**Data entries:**
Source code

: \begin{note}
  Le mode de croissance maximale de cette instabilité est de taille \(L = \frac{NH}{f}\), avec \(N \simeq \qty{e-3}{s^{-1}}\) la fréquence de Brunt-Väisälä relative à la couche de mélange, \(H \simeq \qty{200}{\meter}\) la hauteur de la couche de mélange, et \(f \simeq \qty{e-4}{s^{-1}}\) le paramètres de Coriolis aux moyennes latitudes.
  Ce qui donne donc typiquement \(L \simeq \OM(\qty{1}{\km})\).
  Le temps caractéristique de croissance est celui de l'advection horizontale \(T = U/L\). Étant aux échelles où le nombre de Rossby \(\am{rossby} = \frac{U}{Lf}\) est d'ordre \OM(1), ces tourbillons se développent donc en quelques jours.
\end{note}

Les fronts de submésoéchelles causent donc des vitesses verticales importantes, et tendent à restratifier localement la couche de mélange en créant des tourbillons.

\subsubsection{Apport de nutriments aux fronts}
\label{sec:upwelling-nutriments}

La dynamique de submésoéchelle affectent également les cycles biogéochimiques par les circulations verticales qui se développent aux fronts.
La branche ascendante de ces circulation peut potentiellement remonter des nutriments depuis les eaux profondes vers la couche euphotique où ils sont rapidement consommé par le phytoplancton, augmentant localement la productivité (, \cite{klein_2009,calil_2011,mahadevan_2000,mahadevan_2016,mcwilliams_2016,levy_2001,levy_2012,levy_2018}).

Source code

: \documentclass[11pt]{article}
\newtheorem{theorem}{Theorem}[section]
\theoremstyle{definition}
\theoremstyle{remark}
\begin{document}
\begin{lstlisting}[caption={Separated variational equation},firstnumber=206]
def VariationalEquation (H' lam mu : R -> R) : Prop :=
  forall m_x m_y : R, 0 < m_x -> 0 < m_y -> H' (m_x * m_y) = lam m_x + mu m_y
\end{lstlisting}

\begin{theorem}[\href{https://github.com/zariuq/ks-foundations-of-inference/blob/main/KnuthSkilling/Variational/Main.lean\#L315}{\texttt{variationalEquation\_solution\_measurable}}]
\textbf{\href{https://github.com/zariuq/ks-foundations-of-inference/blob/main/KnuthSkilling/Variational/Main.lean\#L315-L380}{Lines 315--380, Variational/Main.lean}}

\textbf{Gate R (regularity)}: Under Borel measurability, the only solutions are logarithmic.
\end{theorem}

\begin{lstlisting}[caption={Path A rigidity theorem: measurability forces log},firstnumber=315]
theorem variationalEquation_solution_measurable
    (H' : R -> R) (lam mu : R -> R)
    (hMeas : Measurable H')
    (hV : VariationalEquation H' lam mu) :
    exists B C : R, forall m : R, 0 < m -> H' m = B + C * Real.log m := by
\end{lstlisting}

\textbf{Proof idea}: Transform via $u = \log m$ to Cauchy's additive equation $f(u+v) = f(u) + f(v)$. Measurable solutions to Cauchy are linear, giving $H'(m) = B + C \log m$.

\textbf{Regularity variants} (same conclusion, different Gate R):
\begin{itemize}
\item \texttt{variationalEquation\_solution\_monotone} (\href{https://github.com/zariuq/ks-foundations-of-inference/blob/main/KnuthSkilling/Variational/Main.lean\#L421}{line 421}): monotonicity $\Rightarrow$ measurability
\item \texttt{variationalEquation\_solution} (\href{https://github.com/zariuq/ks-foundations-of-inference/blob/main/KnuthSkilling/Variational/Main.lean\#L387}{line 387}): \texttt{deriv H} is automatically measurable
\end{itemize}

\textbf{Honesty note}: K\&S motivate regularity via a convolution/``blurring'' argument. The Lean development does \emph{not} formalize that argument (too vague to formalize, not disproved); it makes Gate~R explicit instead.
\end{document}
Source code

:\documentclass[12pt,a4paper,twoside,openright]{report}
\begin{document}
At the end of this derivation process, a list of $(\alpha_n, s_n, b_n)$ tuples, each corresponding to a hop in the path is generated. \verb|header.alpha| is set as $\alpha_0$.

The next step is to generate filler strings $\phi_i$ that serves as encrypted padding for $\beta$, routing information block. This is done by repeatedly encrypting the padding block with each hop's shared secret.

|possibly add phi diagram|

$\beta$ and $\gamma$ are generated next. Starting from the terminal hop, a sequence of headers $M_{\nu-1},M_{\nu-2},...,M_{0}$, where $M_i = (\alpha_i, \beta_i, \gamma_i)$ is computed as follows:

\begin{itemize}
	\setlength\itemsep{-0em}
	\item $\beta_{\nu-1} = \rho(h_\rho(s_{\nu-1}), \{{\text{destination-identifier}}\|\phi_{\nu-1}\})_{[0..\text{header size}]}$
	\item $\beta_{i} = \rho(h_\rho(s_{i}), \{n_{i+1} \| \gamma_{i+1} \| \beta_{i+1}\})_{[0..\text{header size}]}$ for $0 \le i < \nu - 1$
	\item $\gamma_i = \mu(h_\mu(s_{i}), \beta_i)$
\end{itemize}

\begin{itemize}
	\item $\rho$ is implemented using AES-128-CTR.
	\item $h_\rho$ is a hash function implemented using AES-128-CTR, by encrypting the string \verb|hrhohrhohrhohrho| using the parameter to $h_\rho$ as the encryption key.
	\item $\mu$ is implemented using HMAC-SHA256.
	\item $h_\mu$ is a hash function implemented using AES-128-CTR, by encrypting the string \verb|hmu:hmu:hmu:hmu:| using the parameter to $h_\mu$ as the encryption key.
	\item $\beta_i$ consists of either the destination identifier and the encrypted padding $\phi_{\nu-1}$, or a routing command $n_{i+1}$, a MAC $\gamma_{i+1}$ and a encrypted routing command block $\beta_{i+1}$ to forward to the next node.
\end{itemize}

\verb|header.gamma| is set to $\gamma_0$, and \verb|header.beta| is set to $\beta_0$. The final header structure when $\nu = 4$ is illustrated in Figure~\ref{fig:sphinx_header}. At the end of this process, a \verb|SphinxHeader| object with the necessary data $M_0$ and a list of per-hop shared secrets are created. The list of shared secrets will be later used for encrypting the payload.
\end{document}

**TASK INSTRUCTIONS:**
In the data above, copy every line where the string "note" appears.

**RESULT OF THIS EXERCISE:**
: \begin{note}
\end{note}
\textbf{Honesty note}: K\&S motivate regularity via a convolution/``blurring'' argument. The Lean development does \emph{not} formalize that argument (too vague to formalize, not disproved); it makes Gate~R explicit instead.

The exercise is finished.